Appartenant au groupe Stellantis, Opel pioche logiquement dans la banque d’organes de la galaxie franco-italo-germano-américaine pour composer ses gammes. Sans surprise, l’Opel Astra dernière du nom se résume donc à une Peugeot 308 au look plus sage et germanique, tant à l’extérieur qu’à l’intérieur. Un cousinage technique et technologique qui vaut à l’Astra Electric de bénéficier de la dernière mouture de la chaîne cinématique électrique dont ont déjà profité d’autres modèles du groupe, à commencer par la petite sœur Corsa Electric. Par rapport à sa définition initiale, le moteur a gagné quelques chevaux et la batterie quelques kilowattheures avec en prime une gestion logicielle optimisée. Mais tout cela suffit-il pour offrir un agrément et une polyvalence à la hauteur d’une concurrence qui s’étoffe de mois en mois, que le badge soit européen ou… chinois?

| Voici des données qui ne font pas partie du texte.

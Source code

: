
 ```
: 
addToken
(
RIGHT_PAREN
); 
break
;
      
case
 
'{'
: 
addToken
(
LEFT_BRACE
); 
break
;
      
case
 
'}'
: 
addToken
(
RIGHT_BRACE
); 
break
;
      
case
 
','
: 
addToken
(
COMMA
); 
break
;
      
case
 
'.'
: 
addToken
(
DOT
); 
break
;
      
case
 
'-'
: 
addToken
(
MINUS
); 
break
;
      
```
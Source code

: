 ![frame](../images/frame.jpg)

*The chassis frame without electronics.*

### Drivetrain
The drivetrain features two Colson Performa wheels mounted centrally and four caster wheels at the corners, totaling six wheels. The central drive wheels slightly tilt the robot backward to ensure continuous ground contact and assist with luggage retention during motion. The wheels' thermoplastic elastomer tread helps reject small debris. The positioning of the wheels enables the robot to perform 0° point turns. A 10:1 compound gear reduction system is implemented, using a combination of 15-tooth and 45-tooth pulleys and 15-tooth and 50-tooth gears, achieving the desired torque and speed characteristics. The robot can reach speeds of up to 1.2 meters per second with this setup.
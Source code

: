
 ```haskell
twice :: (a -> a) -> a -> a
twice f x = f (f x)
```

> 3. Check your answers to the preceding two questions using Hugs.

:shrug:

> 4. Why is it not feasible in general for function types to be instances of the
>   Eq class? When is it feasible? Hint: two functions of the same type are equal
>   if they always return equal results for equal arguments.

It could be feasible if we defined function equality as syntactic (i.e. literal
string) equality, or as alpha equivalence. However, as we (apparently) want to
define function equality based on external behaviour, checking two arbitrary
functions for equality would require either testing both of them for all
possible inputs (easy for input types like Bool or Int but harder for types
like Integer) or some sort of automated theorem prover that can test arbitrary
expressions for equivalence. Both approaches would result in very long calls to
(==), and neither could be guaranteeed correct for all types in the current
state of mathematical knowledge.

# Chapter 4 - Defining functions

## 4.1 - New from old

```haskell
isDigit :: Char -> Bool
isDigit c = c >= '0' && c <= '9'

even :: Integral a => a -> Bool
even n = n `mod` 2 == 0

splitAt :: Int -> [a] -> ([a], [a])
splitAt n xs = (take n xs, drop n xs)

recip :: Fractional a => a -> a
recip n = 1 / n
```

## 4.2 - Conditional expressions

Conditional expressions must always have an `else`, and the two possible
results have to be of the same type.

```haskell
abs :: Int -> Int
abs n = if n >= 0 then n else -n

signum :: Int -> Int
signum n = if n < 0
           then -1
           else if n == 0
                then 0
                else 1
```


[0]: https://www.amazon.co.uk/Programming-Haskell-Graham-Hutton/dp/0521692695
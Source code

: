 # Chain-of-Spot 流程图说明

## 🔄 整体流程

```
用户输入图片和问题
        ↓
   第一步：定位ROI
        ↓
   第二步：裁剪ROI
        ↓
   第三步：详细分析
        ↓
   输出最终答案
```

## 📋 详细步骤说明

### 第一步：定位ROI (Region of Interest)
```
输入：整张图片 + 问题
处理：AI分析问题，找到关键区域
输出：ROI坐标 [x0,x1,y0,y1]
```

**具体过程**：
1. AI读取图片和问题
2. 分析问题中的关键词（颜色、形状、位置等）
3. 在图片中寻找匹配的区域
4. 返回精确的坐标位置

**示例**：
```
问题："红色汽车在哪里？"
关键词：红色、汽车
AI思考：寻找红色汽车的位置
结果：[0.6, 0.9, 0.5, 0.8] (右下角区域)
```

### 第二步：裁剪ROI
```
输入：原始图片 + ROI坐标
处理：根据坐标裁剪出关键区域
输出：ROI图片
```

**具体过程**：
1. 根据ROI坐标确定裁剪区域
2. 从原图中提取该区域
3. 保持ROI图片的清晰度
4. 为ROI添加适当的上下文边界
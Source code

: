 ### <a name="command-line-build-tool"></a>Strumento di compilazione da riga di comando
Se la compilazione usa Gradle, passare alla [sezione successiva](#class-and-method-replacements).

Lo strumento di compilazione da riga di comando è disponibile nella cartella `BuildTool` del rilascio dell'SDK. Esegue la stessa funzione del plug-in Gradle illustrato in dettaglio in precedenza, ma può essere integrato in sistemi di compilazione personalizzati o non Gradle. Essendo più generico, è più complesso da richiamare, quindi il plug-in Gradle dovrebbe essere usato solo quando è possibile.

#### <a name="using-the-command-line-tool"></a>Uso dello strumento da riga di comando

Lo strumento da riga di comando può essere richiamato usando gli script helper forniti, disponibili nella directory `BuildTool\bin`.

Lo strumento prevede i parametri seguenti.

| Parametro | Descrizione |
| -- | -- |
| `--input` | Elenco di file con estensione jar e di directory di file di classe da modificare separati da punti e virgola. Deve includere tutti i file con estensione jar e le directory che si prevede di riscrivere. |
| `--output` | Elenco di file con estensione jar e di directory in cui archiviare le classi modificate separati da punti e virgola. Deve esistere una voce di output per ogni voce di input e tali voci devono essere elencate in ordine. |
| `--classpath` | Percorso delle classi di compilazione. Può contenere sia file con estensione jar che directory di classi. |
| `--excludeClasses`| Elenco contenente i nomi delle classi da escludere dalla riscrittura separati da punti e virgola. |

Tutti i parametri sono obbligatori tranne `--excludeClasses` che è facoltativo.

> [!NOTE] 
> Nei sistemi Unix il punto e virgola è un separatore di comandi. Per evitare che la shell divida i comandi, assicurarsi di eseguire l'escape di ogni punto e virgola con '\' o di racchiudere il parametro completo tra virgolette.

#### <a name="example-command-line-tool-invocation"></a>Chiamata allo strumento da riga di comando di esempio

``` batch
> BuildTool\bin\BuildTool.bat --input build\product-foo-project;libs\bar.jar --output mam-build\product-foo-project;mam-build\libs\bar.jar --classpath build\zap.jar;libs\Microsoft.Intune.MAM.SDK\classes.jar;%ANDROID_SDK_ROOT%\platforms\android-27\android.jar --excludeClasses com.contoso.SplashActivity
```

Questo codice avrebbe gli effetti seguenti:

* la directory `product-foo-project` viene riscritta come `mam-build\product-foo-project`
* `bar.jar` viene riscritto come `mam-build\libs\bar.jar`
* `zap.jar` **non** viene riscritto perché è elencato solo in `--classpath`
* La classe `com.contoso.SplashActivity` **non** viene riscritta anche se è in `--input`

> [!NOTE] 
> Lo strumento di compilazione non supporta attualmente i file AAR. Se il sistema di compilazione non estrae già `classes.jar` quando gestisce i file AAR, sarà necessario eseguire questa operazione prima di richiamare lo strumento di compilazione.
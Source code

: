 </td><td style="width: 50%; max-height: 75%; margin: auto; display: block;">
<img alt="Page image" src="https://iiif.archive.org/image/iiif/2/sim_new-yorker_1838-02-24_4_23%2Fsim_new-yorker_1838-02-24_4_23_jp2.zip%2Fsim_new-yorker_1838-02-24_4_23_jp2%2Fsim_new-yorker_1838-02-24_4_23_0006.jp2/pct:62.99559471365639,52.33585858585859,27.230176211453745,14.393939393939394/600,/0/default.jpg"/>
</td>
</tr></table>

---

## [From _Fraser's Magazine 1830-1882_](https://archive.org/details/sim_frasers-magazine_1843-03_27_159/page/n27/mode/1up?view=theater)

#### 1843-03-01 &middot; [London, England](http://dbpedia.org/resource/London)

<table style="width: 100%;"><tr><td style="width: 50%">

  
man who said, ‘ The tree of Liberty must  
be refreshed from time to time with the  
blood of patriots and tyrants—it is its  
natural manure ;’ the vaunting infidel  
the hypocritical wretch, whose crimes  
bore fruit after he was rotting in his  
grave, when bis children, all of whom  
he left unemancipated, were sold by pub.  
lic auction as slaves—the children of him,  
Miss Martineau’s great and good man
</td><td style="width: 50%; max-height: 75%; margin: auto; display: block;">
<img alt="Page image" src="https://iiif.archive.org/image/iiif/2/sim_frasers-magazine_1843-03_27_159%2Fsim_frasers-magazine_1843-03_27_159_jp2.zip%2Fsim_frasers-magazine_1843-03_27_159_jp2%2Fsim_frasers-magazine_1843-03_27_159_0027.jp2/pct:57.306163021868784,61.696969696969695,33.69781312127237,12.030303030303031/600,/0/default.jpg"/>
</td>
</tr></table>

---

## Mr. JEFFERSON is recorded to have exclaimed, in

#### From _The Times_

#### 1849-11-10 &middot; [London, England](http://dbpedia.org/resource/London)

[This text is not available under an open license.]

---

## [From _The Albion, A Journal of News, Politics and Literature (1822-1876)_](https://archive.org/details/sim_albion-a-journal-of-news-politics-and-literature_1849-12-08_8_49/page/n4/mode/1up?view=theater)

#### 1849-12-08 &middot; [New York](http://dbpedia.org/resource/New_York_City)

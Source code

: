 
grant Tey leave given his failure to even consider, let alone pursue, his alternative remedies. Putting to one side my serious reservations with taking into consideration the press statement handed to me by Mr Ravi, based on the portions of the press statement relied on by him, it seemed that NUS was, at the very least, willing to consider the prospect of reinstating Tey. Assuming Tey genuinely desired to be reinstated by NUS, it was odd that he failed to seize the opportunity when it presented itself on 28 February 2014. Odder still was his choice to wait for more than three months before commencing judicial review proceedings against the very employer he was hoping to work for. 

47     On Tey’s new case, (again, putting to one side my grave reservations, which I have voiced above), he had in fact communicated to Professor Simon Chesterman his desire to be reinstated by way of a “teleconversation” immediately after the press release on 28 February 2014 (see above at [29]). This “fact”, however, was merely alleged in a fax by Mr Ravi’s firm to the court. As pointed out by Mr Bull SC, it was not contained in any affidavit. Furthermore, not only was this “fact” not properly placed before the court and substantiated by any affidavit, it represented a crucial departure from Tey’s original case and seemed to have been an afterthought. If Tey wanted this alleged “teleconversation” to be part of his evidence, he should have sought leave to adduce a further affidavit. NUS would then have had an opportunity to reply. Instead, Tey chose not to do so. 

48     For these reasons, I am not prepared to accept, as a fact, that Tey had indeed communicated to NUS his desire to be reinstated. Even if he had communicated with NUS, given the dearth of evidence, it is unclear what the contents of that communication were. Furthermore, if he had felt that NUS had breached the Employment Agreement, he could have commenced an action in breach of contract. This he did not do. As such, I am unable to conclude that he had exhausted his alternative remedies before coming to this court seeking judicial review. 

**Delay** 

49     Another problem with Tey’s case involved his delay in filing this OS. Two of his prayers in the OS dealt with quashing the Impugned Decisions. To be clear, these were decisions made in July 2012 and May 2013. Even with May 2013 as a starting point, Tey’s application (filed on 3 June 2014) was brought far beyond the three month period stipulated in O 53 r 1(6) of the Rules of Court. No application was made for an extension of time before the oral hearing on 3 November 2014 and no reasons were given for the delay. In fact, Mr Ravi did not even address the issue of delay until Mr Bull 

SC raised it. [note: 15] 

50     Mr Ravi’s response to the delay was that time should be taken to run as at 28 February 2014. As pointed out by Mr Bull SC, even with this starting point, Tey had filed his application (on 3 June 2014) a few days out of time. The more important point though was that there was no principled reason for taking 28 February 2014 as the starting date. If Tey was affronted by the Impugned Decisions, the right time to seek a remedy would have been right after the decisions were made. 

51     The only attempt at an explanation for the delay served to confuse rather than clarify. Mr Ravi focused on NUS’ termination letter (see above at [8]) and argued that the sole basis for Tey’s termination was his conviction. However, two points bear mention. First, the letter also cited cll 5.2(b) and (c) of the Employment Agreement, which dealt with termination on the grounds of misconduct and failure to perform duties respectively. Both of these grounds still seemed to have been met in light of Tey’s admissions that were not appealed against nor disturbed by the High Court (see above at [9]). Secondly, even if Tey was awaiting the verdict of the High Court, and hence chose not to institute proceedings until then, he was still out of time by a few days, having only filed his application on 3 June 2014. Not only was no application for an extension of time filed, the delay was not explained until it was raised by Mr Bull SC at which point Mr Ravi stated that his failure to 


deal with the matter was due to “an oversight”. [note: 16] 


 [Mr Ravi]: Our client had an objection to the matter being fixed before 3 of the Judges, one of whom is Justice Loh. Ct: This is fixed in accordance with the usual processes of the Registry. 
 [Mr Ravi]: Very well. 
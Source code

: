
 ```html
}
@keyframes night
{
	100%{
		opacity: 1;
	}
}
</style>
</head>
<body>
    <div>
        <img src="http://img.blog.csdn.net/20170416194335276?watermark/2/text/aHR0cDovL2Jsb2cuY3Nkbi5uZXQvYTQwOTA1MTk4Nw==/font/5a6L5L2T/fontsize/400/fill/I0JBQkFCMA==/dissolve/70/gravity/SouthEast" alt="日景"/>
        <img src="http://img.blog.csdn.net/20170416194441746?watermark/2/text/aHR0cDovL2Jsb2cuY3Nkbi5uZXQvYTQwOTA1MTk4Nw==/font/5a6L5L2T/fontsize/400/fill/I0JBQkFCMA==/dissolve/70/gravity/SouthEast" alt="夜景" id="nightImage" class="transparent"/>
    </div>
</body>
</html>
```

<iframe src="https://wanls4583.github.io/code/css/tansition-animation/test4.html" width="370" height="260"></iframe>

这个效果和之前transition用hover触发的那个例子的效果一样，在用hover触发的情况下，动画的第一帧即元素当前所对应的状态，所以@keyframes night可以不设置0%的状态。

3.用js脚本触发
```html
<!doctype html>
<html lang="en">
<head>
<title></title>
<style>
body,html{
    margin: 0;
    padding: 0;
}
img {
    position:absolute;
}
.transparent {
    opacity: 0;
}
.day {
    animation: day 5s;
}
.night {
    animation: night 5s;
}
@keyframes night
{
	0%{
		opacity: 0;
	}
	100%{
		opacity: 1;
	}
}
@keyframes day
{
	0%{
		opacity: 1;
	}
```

Nous avons donc voulu vérifier par nous-mêmes si le pas franchi était suffisant ou non.

LE CONCEPT
Intrinsèquement, cette nouvelle Astra Electric n’implique pas de changement fondamental par rapport aux versions dotées d’une motorisation thermique ou hybride rechargeable. Le moteur électrique reste implanté à l’avant et entraîne les seules roues antérieures. À l’instar de la petite Corsa qui n’est autre qu’une Peugeot 208 recarrossée, la dernière Astra en date est directement apparentée à la Peugeot 308 dont on retrouve les proportions générales, surtout en vue de plein profil. Mais là où la Française fait dans l’esbrouffe et la sophistication  en termes de design, l’allemande affiche une ligne plus sobre mais pas dénuée de personnalité avec notamment le fameux Opel Vizor à l’avant et le plus subtil Opel Compass qui dicte l’arrête centrale du capot et le troisième feu stop vertical. Il en va de même dans l’habitacle où l’Astra oppose un certain classicisme dans son aménagement au i-Cockpit de sa cousine sochalienne qui fait couler tant d’encre. Las, si l’Opel propose une interprétation très différente sur le plan visuel, les contraintes techniques ont imposé les mêmes tares à l’Astra qu’à la 308. Comprenez qu’elle aussi doit se contenter d’une habitabilité réduite à l’arrière et d’une visibilité périphérique en régression par rapport à la génération précédente. Autre bémol, la banquette reste rabattable mais en deux parties 60/40 et non plus trois 40/20/40, ce qui nuit un peu aux aspects pratiques chers aux acheteurs traditionnels d’une Astra. Enfin, si le coffre des versions thermiques conserve un volume similaire (367 l au lieu de 370 l précédemment), la variante électrique doit se contenter d’une capacité de chargement ramenée à 267 l seulement en raison de l’encombrement de la batterie. De quoi sérieusement entamer la vocation réellement familiale de cette Astra Electric.